Segment Start: DATA SUPPLIED
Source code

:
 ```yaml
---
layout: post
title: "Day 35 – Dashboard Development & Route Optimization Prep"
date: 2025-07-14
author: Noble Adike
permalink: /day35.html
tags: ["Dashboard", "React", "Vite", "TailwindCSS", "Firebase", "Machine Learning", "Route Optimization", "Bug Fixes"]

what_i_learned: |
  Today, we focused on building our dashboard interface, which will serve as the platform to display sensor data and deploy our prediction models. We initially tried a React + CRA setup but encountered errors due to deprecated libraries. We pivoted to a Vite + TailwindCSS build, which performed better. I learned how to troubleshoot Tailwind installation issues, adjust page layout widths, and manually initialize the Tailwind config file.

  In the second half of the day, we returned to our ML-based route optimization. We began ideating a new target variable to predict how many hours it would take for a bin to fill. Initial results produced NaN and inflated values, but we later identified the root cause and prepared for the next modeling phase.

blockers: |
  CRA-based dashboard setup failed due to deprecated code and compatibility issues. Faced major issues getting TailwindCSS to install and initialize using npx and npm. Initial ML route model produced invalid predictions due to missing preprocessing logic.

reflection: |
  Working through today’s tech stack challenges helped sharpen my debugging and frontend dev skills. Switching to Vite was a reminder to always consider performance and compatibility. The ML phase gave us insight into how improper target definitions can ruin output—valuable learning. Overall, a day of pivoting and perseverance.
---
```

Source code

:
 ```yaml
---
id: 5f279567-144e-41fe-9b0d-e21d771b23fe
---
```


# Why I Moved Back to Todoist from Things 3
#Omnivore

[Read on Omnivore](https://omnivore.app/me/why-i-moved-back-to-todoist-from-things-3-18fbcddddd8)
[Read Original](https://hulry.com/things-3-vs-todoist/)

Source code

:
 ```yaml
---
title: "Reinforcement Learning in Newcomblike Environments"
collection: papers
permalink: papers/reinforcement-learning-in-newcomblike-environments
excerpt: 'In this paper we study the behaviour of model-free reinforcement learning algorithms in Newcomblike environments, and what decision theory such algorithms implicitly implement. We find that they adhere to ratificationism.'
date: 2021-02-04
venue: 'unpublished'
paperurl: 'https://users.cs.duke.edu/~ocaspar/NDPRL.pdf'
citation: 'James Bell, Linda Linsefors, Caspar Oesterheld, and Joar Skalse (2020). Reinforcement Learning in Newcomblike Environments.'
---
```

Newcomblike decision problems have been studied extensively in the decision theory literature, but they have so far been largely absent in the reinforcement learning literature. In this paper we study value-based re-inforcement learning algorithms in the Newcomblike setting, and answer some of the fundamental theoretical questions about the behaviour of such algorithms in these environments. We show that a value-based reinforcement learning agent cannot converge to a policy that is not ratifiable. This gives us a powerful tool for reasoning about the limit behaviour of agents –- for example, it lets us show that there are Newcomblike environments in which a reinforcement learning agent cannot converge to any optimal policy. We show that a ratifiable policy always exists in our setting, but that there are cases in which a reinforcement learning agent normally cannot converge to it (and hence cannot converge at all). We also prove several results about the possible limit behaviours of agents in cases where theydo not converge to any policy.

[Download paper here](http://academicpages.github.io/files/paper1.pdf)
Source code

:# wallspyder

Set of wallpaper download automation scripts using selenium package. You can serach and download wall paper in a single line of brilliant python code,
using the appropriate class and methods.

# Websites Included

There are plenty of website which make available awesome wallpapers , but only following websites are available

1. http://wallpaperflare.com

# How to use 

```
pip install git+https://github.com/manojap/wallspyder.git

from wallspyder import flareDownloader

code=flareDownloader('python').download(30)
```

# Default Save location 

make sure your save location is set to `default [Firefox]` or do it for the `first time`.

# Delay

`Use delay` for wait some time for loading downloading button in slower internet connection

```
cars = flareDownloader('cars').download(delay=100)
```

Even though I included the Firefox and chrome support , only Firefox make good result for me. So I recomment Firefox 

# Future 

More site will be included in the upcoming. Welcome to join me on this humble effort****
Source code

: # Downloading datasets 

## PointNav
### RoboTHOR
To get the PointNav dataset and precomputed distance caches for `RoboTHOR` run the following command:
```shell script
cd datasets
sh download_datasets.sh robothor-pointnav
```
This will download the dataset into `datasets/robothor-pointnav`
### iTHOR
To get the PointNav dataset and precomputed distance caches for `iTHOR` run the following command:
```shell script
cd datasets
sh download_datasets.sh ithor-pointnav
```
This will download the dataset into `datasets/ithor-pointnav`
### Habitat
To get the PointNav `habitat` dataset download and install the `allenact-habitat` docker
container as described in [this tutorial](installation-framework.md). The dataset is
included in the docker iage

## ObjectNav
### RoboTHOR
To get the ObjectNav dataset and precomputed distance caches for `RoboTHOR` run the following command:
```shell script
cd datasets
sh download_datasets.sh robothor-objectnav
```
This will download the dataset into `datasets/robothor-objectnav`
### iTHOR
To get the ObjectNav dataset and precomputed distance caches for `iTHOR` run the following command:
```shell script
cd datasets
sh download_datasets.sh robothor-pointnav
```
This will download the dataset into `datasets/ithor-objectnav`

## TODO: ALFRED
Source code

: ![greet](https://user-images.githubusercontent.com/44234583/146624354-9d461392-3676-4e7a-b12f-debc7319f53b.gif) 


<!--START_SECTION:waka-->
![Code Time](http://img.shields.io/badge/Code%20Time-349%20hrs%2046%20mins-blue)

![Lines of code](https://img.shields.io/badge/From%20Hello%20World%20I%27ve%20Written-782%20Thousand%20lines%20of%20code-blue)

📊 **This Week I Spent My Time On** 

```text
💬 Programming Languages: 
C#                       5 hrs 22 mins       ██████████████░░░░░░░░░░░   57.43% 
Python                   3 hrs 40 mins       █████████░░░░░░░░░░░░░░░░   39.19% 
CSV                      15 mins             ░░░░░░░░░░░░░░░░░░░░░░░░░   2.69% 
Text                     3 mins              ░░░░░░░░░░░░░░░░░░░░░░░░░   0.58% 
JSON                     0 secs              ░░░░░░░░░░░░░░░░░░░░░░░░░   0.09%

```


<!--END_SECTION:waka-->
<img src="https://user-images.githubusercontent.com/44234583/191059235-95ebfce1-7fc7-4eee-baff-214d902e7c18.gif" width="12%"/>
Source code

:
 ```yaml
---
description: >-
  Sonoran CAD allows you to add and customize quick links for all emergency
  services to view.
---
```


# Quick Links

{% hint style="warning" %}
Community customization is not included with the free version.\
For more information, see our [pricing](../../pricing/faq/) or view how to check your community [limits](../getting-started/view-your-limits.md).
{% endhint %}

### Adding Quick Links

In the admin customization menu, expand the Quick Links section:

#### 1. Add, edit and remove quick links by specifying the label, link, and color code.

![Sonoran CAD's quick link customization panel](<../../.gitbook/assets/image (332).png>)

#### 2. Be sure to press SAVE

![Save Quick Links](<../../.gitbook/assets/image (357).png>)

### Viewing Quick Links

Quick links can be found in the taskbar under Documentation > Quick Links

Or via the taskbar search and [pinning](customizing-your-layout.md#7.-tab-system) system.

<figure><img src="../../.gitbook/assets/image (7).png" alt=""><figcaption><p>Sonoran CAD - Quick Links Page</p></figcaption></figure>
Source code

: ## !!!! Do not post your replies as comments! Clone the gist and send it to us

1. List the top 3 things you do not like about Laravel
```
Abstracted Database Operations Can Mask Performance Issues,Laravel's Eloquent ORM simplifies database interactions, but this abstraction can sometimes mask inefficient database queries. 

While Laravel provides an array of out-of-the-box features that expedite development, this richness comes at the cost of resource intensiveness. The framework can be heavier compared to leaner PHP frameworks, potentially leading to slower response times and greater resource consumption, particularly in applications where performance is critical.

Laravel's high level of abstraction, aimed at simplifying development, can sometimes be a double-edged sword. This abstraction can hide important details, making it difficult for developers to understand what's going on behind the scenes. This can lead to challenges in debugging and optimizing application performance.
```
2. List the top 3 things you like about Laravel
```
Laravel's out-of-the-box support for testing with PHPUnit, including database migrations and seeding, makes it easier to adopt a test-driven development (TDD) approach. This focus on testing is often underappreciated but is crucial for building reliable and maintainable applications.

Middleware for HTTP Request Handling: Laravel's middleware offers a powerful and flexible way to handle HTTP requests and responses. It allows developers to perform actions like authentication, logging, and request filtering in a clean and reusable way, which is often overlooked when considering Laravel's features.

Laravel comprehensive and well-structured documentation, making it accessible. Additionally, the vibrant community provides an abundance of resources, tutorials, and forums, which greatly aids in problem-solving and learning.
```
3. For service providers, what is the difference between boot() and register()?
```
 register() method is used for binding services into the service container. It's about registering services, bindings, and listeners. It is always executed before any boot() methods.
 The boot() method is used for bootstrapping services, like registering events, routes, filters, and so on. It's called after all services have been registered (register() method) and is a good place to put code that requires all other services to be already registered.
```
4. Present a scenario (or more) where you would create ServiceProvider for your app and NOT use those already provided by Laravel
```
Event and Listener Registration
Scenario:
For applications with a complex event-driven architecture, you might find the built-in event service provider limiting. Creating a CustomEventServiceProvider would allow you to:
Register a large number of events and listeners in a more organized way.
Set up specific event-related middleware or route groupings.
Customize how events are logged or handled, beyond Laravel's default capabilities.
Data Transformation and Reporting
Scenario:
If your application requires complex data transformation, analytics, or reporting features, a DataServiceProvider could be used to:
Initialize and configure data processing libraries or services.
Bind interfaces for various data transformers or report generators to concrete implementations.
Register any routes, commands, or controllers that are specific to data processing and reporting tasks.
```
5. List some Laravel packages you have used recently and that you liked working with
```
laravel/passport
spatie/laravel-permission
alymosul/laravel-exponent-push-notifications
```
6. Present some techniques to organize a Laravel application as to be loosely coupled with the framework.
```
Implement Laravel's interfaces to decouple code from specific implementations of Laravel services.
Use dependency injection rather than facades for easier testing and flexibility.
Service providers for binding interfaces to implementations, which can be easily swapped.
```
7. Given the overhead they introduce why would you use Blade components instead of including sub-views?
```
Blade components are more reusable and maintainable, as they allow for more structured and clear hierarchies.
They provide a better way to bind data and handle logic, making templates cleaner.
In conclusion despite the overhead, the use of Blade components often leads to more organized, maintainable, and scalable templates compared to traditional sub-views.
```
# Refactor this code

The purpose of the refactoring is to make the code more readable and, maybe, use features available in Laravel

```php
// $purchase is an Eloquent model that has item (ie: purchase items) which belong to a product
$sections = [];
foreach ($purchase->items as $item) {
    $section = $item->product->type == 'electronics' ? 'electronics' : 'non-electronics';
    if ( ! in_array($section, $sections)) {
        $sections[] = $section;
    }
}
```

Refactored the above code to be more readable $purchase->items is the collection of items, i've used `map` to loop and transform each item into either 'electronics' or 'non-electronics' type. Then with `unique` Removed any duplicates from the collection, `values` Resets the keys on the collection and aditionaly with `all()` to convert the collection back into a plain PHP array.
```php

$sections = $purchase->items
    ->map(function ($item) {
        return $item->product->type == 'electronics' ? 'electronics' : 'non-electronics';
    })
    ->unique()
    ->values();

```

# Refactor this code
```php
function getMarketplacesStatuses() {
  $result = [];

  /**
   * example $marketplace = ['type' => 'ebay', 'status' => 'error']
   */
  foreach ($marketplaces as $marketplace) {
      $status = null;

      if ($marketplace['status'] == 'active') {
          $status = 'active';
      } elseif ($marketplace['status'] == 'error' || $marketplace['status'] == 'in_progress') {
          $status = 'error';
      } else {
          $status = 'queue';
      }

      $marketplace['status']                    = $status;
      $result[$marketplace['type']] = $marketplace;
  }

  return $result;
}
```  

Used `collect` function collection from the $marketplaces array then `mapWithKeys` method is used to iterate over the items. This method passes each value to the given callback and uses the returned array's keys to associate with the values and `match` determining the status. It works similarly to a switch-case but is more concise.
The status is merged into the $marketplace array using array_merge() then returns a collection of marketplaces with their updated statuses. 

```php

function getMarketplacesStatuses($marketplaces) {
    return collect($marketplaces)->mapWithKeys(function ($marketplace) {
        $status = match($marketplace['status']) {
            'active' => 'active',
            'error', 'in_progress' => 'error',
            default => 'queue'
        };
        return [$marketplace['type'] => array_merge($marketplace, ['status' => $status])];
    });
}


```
Segment End: DATA SUPPLIED
- EXERCISE INSTRUCTIONS -
Scan the data above for the word "methods" and report every line where it is found.

- RESPONSE AREA -
using the appropriate class and methods.
 register() method is used for binding services into the service container. It's about registering services, bindings, and listeners. It is always executed before any boot() methods.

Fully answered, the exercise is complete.